INPUT:
========================

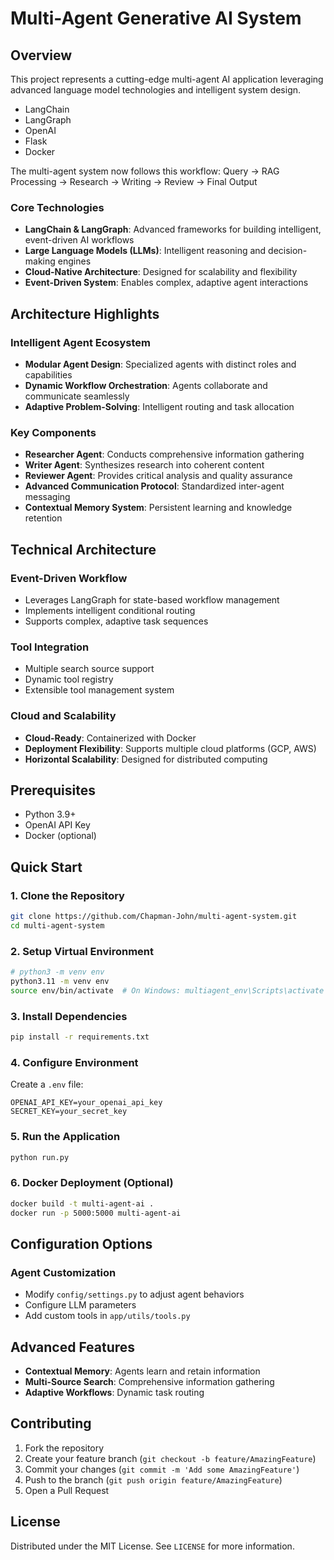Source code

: # Multi-Agent Generative AI System

## Overview

This project represents a cutting-edge multi-agent AI application leveraging advanced language model technologies and intelligent system design.

- LangChain
- LangGraph
- OpenAI
- Flask
- Docker

The multi-agent system now follows this workflow:
Query → RAG Processing → Research → Writing → Review → Final Output

### Core Technologies
- **LangChain & LangGraph**: Advanced frameworks for building intelligent, event-driven AI workflows
- **Large Language Models (LLMs)**: Intelligent reasoning and decision-making engines
- **Cloud-Native Architecture**: Designed for scalability and flexibility
- **Event-Driven System**: Enables complex, adaptive agent interactions

## Architecture Highlights

### Intelligent Agent Ecosystem
- **Modular Agent Design**: Specialized agents with distinct roles and capabilities
- **Dynamic Workflow Orchestration**: Agents collaborate and communicate seamlessly
- **Adaptive Problem-Solving**: Intelligent routing and task allocation

### Key Components
- **Researcher Agent**: Conducts comprehensive information gathering
- **Writer Agent**: Synthesizes research into coherent content
- **Reviewer Agent**: Provides critical analysis and quality assurance
- **Advanced Communication Protocol**: Standardized inter-agent messaging
- **Contextual Memory System**: Persistent learning and knowledge retention

## Technical Architecture

### Event-Driven Workflow
- Leverages LangGraph for state-based workflow management
- Implements intelligent conditional routing
- Supports complex, adaptive task sequences

### Tool Integration
- Multiple search source support
- Dynamic tool registry
- Extensible tool management system

### Cloud and Scalability
- **Cloud-Ready**: Containerized with Docker
- **Deployment Flexibility**: Supports multiple cloud platforms (GCP, AWS)
- **Horizontal Scalability**: Designed for distributed computing

## Prerequisites

- Python 3.9+
- OpenAI API Key
- Docker (optional)

## Quick Start

### 1. Clone the Repository
```bash
git clone https://github.com/Chapman-John/multi-agent-system.git
cd multi-agent-system
```

### 2. Setup Virtual Environment
```bash
# python3 -m venv env
python3.11 -m venv env 
source env/bin/activate  # On Windows: multiagent_env\Scripts\activate
```

### 3. Install Dependencies
```bash
pip install -r requirements.txt
```

### 4. Configure Environment
Create a `.env` file:
```
OPENAI_API_KEY=your_openai_api_key
SECRET_KEY=your_secret_key
```

### 5. Run the Application
```bash
python run.py
```

### 6. Docker Deployment (Optional)
```bash
docker build -t multi-agent-ai .
docker run -p 5000:5000 multi-agent-ai
```

## Configuration Options

### Agent Customization
- Modify `config/settings.py` to adjust agent behaviors
- Configure LLM parameters
- Add custom tools in `app/utils/tools.py`

## Advanced Features

- **Contextual Memory**: Agents learn and retain information
- **Multi-Source Search**: Comprehensive information gathering
- **Adaptive Workflows**: Dynamic task routing

## Contributing

1. Fork the repository
2. Create your feature branch (`git checkout -b feature/AmazingFeature`)
3. Commit your changes (`git commit -m 'Add some AmazingFeature'`)
4. Push to the branch (`git push origin feature/AmazingFeature`)
5. Open a Pull Request

## License

Distributed under the MIT License. See `LICENSE` for more information.
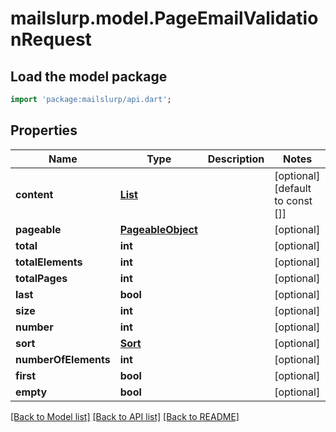 # mailslurp.model.PageEmailValidationRequest

## Load the model package
```dart
import 'package:mailslurp/api.dart';
```

## Properties
Name | Type | Description | Notes
------------ | ------------- | ------------- | -------------
**content** | [**List<EmailValidationRequestDto>**](EmailValidationRequestDto) |  | [optional] [default to const []]
**pageable** | [**PageableObject**](PageableObject) |  | [optional] 
**total** | **int** |  | [optional] 
**totalElements** | **int** |  | [optional] 
**totalPages** | **int** |  | [optional] 
**last** | **bool** |  | [optional] 
**size** | **int** |  | [optional] 
**number** | **int** |  | [optional] 
**sort** | [**Sort**](Sort) |  | [optional] 
**numberOfElements** | **int** |  | [optional] 
**first** | **bool** |  | [optional] 
**empty** | **bool** |  | [optional] 

[[Back to Model list]](../README#documentation-for-models) [[Back to API list]](../README#documentation-for-api-endpoints) [[Back to README]](../README)


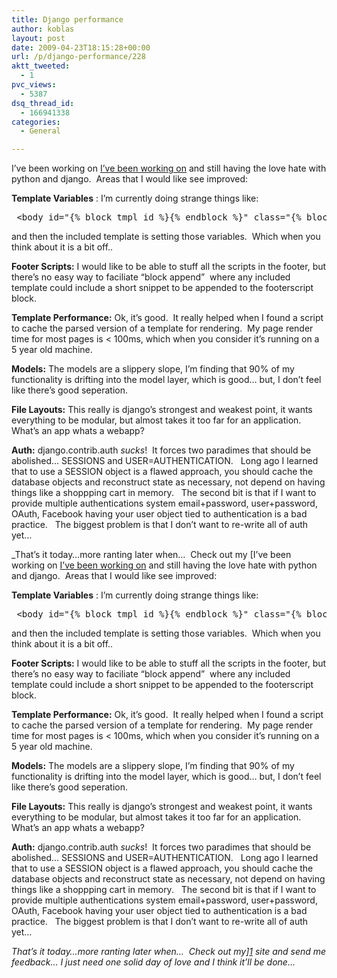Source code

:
 ```yaml
---
title: Django performance
author: koblas
layout: post
date: 2009-04-23T18:15:28+00:00
url: /p/django-performance/228
aktt_tweeted:
  - 1
pvc_views:
  - 5387
dsq_thread_id:
  - 166941338
categories:
  - General

---
```

I&#8217;ve been working on [I&#8217;ve been working on][1] and still having the love hate with python and django.  Areas that I would like see improved:

**Template Variables** : I&#8217;m currently doing strange things like:

<pre> &lt;body id="{% block tmpl_id %}{% endblock %}" class="{% block tmpl_class %}{% endblock %}"&gt;</pre>

and then the included template is setting those variables.  Which when you think about it is a bit off..

**Footer Scripts:** I would like to be able to stuff all the scripts in the footer, but there&#8217;s no easy way to faciliate &#8220;block append&#8221;  where any included template could include a short snippet to be appended to the footerscript block.

**Template Performance:** Ok, it&#8217;s good.  It really helped when I found a script to cache the parsed version of a template for rendering.  My page render time for most pages is < 100ms, which when you consider it&#8217;s running on a 5 year old machine.

**Models:** The models are a slippery slope, I&#8217;m finding that 90% of my functionality is drifting into the model layer, which is good&#8230; but, I don&#8217;t feel like there&#8217;s good seperation.

**File Layouts:** This really is django&#8217;s strongest and weakest point, it wants everything to be modular, but almost takes it too far for an application.  What&#8217;s an app whats a webapp?

**Auth:** django.contrib.auth _sucks_!  It forces two paradimes that should be abolished&#8230; SESSIONS and USER=AUTHENTICATION.   Long ago I learned that to use a SESSION object is a flawed approach, you should cache the database objects and reconstruct state as necessary, not depend on having things like a shoppping cart in memory.   The second bit is that if I want to provide multiple authentications system email+password, user+password, OAuth, Facebook having your user object tied to authentication is a bad practice.   The biggest problem is that I don&#8217;t want to re-write all of auth yet&#8230;

_That&#8217;s it today&#8230;more ranting later when&#8230;  Check out my [I&#8217;ve been working on [I&#8217;ve been working on][1] and still having the love hate with python and django.  Areas that I would like see improved:

**Template Variables** : I&#8217;m currently doing strange things like:

<pre> &lt;body id="{% block tmpl_id %}{% endblock %}" class="{% block tmpl_class %}{% endblock %}"&gt;</pre>

and then the included template is setting those variables.  Which when you think about it is a bit off..

**Footer Scripts:** I would like to be able to stuff all the scripts in the footer, but there&#8217;s no easy way to faciliate &#8220;block append&#8221;  where any included template could include a short snippet to be appended to the footerscript block.

**Template Performance:** Ok, it&#8217;s good.  It really helped when I found a script to cache the parsed version of a template for rendering.  My page render time for most pages is < 100ms, which when you consider it&#8217;s running on a 5 year old machine.

**Models:** The models are a slippery slope, I&#8217;m finding that 90% of my functionality is drifting into the model layer, which is good&#8230; but, I don&#8217;t feel like there&#8217;s good seperation.

**File Layouts:** This really is django&#8217;s strongest and weakest point, it wants everything to be modular, but almost takes it too far for an application.  What&#8217;s an app whats a webapp?

**Auth:** django.contrib.auth _sucks_!  It forces two paradimes that should be abolished&#8230; SESSIONS and USER=AUTHENTICATION.   Long ago I learned that to use a SESSION object is a flawed approach, you should cache the database objects and reconstruct state as necessary, not depend on having things like a shoppping cart in memory.   The second bit is that if I want to provide multiple authentications system email+password, user+password, OAuth, Facebook having your user object tied to authentication is a bad practice.   The biggest problem is that I don&#8217;t want to re-write all of auth yet&#8230;

_That&#8217;s it today&#8230;more ranting later when&#8230;  Check out my][1] site and send me feedback&#8230; I just need one solid day of love and I think it&#8217;ll be done&#8230;_

 [1]: http://zapquiz.com/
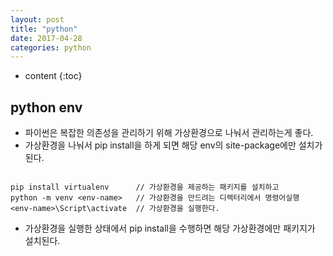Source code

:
 ```yaml
---
layout: post
title: "python"
date: 2017-04-28
categories: python
---
```


* content
{:toc}

## python env
* 파이썬은 복잡한 의존성을 관리하기 위해 가상환경으로 나눠서 관리하는게 좋다.
* 가상환경을 나눠서 pip install을 하게 되면 해당 env의 site-package에만 설치가 된다.

```

pip install virtualenv      // 가상환경을 제공하는 패키지를 설치하고
python -m venv <env-name>   // 가상환경을 만드려는 디렉터리에서 명령어실행
<env-name>\Script\activate  // 가상환경을 실행한다.  

```

* 가상환경을 실행한 상태에서 pip install을 수행하면 해당 가상환경에만 패키지가 설치된다.
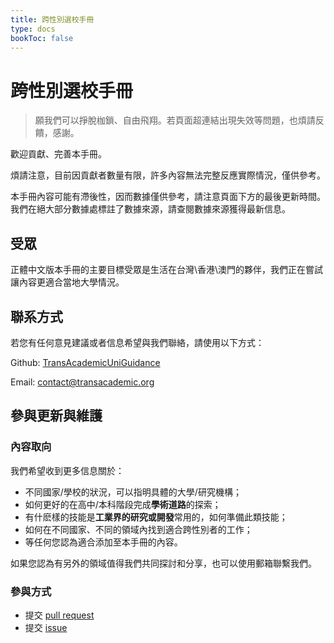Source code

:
 ```yaml
---
title: 跨性別選校手冊
type: docs
bookToc: false
---
```


# 跨性別選校手冊

> 願我們可以掙脫枷鎖、自由飛翔。若頁面超連結出現失效等問題，也煩請反饋，感謝。

歡迎貢獻、完善本手冊。

煩請注意，目前因貢獻者數量有限，許多內容無法完整反應實際情況，僅供參考。

本手冊內容可能有滯後性，因而數據僅供參考，請注意頁面下方的最後更新時間。我們在絕大部分數據處標註了數據來源，請查閱數據來源獲得最新信息。

## 受眾

正體中文版本手冊的主要目標受眾是生活在台灣\香港\澳門的夥伴，我們正在嘗試讓內容更適合當地大學情況。

## 聯系方式

若您有任何意見建議或者信息希望與我們聯絡，請使用以下方式：

Github: [TransAcademicUniGuidance](https://github.com/one-among-us/TransAcademicUniGuide)

Email: [contact@transacademic.org](mailto:contact@transacademic.org)

## 參與更新與維護

### 內容取向

我們希望收到更多信息關於：
- 不同國家/學校的狀況，可以指明具體的大學/研究機構；
- 如何更好的在高中/本科階段完成**學術道路**的探索；
- 有什麽樣的技能是**工業界的研究或開發**常用的，如何準備此類技能；
- 如何在不同國家、不同的領域內找到適合跨性別者的工作；
- 等任何您認為適合添加至本手冊的內容。

如果您認為有另外的領域值得我們共同探討和分享，也可以使用郵箱聯繫我們。

### 參與方式

- 提交 [pull request](https://github.com/one-among-us/TransAcademicUniGuide/pulls)
- 提交 [issue](https://github.com/one-among-us/TransAcademicUniGuide/issues)
<!-- - 使用 [郵箱](mailto:contact@transacademic.org) 發送您想修改或添加的內容
- 通過如下表單提交您的看法（可使用中文）
  - [國家](https://docs.google.com/forms/d/e/1FAIpQLSfm40NK_kWylDTy-cIhUibpX1LaVx-6vw4EF2x7SgXSIhlXOA/viewform)
  - [大學](https://docs.google.com/forms/d/e/1FAIpQLSdTduZ0wpgJ3W4LDPQ6u_Vm6Gi_AMZYZnwYFl5ifT8SO4yJmA/viewform)
  - [研究領域](https://docs.google.com/forms/d/e/1FAIpQLScgX2iVOC2_5Z3tmbp4kJq6Es2RrEOypUpzaoNIEg-5yNmqFw/viewform) -->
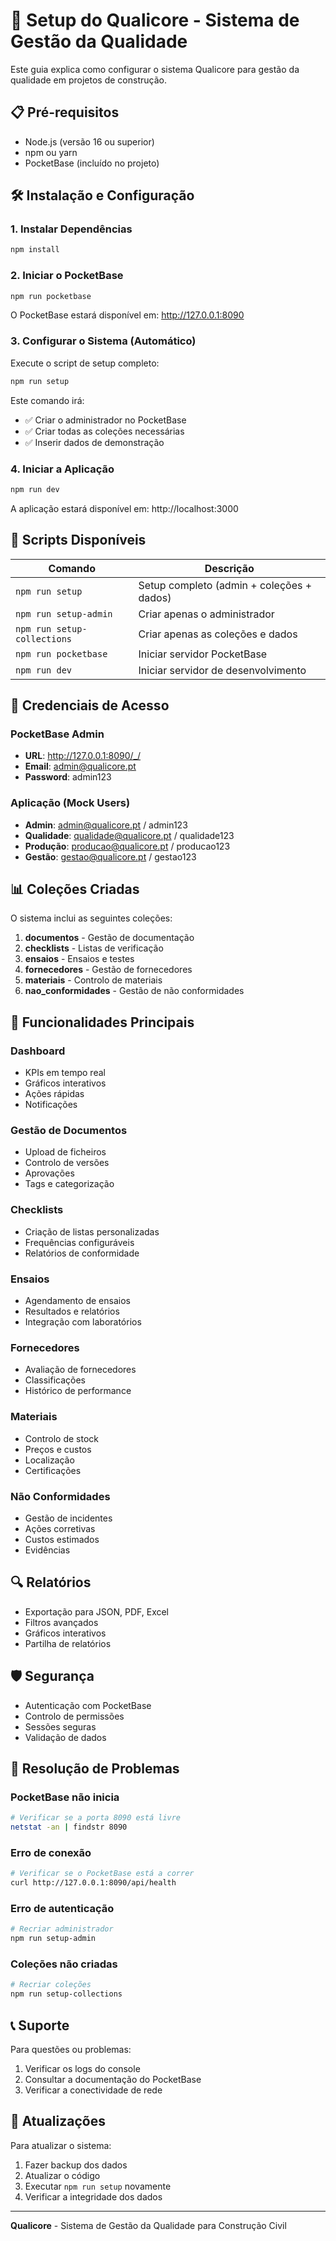# 🚀 Setup do Qualicore - Sistema de Gestão da Qualidade

Este guia explica como configurar o sistema Qualicore para gestão da qualidade em projetos de construção.

## 📋 Pré-requisitos

- Node.js (versão 16 ou superior)
- npm ou yarn
- PocketBase (incluído no projeto)

## 🛠️ Instalação e Configuração

### 1. Instalar Dependências

```bash
npm install
```

### 2. Iniciar o PocketBase

```bash
npm run pocketbase
```

O PocketBase estará disponível em: http://127.0.0.1:8090

### 3. Configurar o Sistema (Automático)

Execute o script de setup completo:

```bash
npm run setup
```

Este comando irá:

- ✅ Criar o administrador no PocketBase
- ✅ Criar todas as coleções necessárias
- ✅ Inserir dados de demonstração

### 4. Iniciar a Aplicação

```bash
npm run dev
```

A aplicação estará disponível em: http://localhost:3000

## 🔧 Scripts Disponíveis

| Comando                     | Descrição                                 |
| --------------------------- | ----------------------------------------- |
| `npm run setup`             | Setup completo (admin + coleções + dados) |
| `npm run setup-admin`       | Criar apenas o administrador              |
| `npm run setup-collections` | Criar apenas as coleções e dados          |
| `npm run pocketbase`        | Iniciar servidor PocketBase               |
| `npm run dev`               | Iniciar servidor de desenvolvimento       |

## 👥 Credenciais de Acesso

### PocketBase Admin

- **URL**: http://127.0.0.1:8090/_/
- **Email**: admin@qualicore.pt
- **Password**: admin123

### Aplicação (Mock Users)

- **Admin**: admin@qualicore.pt / admin123
- **Qualidade**: qualidade@qualicore.pt / qualidade123
- **Produção**: producao@qualicore.pt / producao123
- **Gestão**: gestao@qualicore.pt / gestao123

## 📊 Coleções Criadas

O sistema inclui as seguintes coleções:

1. **documentos** - Gestão de documentação
2. **checklists** - Listas de verificação
3. **ensaios** - Ensaios e testes
4. **fornecedores** - Gestão de fornecedores
5. **materiais** - Controlo de materiais
6. **nao_conformidades** - Gestão de não conformidades

## 🎯 Funcionalidades Principais

### Dashboard

- KPIs em tempo real
- Gráficos interativos
- Ações rápidas
- Notificações

### Gestão de Documentos

- Upload de ficheiros
- Controlo de versões
- Aprovações
- Tags e categorização

### Checklists

- Criação de listas personalizadas
- Frequências configuráveis
- Relatórios de conformidade

### Ensaios

- Agendamento de ensaios
- Resultados e relatórios
- Integração com laboratórios

### Fornecedores

- Avaliação de fornecedores
- Classificações
- Histórico de performance

### Materiais

- Controlo de stock
- Preços e custos
- Localização
- Certificações

### Não Conformidades

- Gestão de incidentes
- Ações corretivas
- Custos estimados
- Evidências

## 🔍 Relatórios

- Exportação para JSON, PDF, Excel
- Filtros avançados
- Gráficos interativos
- Partilha de relatórios

## 🛡️ Segurança

- Autenticação com PocketBase
- Controlo de permissões
- Sessões seguras
- Validação de dados

## 🚨 Resolução de Problemas

### PocketBase não inicia

```bash
# Verificar se a porta 8090 está livre
netstat -an | findstr 8090
```

### Erro de conexão

```bash
# Verificar se o PocketBase está a correr
curl http://127.0.0.1:8090/api/health
```

### Erro de autenticação

```bash
# Recriar administrador
npm run setup-admin
```

### Coleções não criadas

```bash
# Recriar coleções
npm run setup-collections
```

## 📞 Suporte

Para questões ou problemas:

1. Verificar os logs do console
2. Consultar a documentação do PocketBase
3. Verificar a conectividade de rede

## 🔄 Atualizações

Para atualizar o sistema:

1. Fazer backup dos dados
2. Atualizar o código
3. Executar `npm run setup` novamente
4. Verificar a integridade dos dados

---

**Qualicore** - Sistema de Gestão da Qualidade para Construção Civil
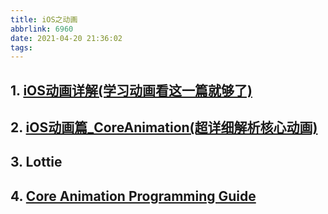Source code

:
 ```yaml
---
title: iOS之动画
abbrlink: 6960
date: 2021-04-20 21:36:02
tags:
---
```


## 1. [iOS动画详解(学习动画看这一篇就够了)](http://www.cocoachina.com/articles/18617)

## 2. [iOS动画篇_CoreAnimation(超详细解析核心动画)](http://www.cocoachina.com/articles/19612)

## 3. Lottie

## 4. [Core Animation Programming Guide](https://developer.apple.com/library/archive/documentation/Cocoa/Conceptual/CoreAnimation_guide/Introduction/Introduction.html?language=objc#//apple_ref/doc/uid/TP40004514)
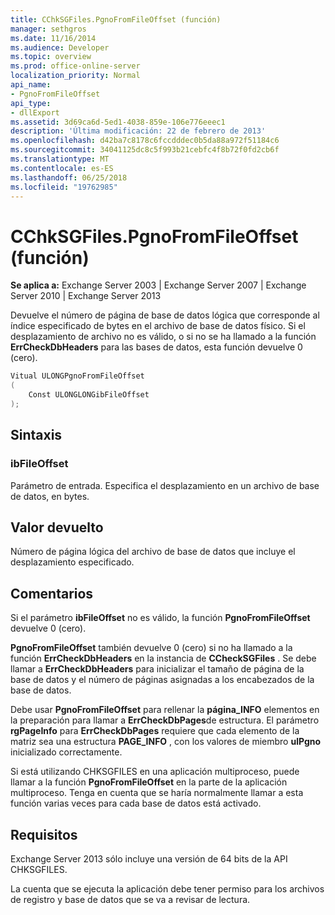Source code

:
 ```yaml
---
title: CChkSGFiles.PgnoFromFileOffset (función)
manager: sethgros
ms.date: 11/16/2014
ms.audience: Developer
ms.topic: overview
ms.prod: office-online-server
localization_priority: Normal
api_name:
- PgnoFromFileOffset
api_type:
- dllExport
ms.assetid: 3d69ca6d-5ed1-4038-859e-106e776eeec1
description: 'Última modificación: 22 de febrero de 2013'
ms.openlocfilehash: d42ba7c8178c6fccdddec0b5da88a972f51184c6
ms.sourcegitcommit: 34041125dc8c5f993b21cebfc4f8b72f0fd2cb6f
ms.translationtype: MT
ms.contentlocale: es-ES
ms.lasthandoff: 06/25/2018
ms.locfileid: "19762985"
---
```

# <a name="cchksgfilespgnofromfileoffset-function"></a>CChkSGFiles.PgnoFromFileOffset (función)

**Se aplica a:** Exchange Server 2003 | Exchange Server 2007 | Exchange Server 2010 | Exchange Server 2013
  
Devuelve el número de página de base de datos lógica que corresponde al índice especificado de bytes en el archivo de base de datos físico. Si el desplazamiento de archivo no es válido, o si no se ha llamado a la función **ErrCheckDbHeaders** para las bases de datos, esta función devuelve 0 (cero). 
  
```cs
Vitual ULONGPgnoFromFileOffset  
(
    Const ULONGLONGibFileOffset
);

```

## <a name="parameters"></a>Sintaxis

### <a name="ibfileoffset"></a>ibFileOffset
  
Parámetro de entrada. Especifica el desplazamiento en un archivo de base de datos, en bytes.
    
## <a name="return-value"></a>Valor devuelto

Número de página lógica del archivo de base de datos que incluye el desplazamiento especificado.
  
## <a name="remarks"></a>Comentarios

Si el parámetro **ibFileOffset** no es válido, la función **PgnoFromFileOffset** devuelve 0 (cero). 
  
**PgnoFromFileOffset** también devuelve 0 (cero) si no ha llamado a la función **ErrCheckDbHeaders** en la instancia de **CCheckSGFiles** . Se debe llamar a **ErrCheckDbHeaders** para inicializar el tamaño de página de la base de datos y el número de páginas asignadas a los encabezados de la base de datos. 
  
Debe usar **PgnoFromFileOffset** para rellenar la **página\_INFO** elementos en la preparación para llamar a **ErrCheckDbPages**de estructura. El parámetro **rgPageInfo** para **ErrCheckDbPages** requiere que cada elemento de la matriz sea una estructura **PAGE_INFO** , con los valores de miembro **ulPgno** inicializado correctamente. 
  
Si está utilizando CHKSGFILES en una aplicación multiproceso, puede llamar a la función **PgnoFromFileOffset** en la parte de la aplicación multiproceso. Tenga en cuenta que se haría normalmente llamar a esta función varias veces para cada base de datos está activado. 
  
## <a name="requirements"></a>Requisitos

Exchange Server 2013 sólo incluye una versión de 64 bits de la API CHKSGFILES.
  
La cuenta que se ejecuta la aplicación debe tener permiso para los archivos de registro y base de datos que se va a revisar de lectura.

========================

PROBLEM: Copy exactly the stretch of data above from the line with "- **Cloud-Native Architecture**: Designed" through the line with "- **Modular Agent", and omit all other lines.

SOLUTION BELOW:
- **Cloud-Native Architecture**: Designed for scalability and flexibility
- **Event-Driven System**: Enables complex, adaptive agent interactions

## Architecture Highlights

### Intelligent Agent Ecosystem
- **Modular Agent Design**: Specialized agents with distinct roles and capabilities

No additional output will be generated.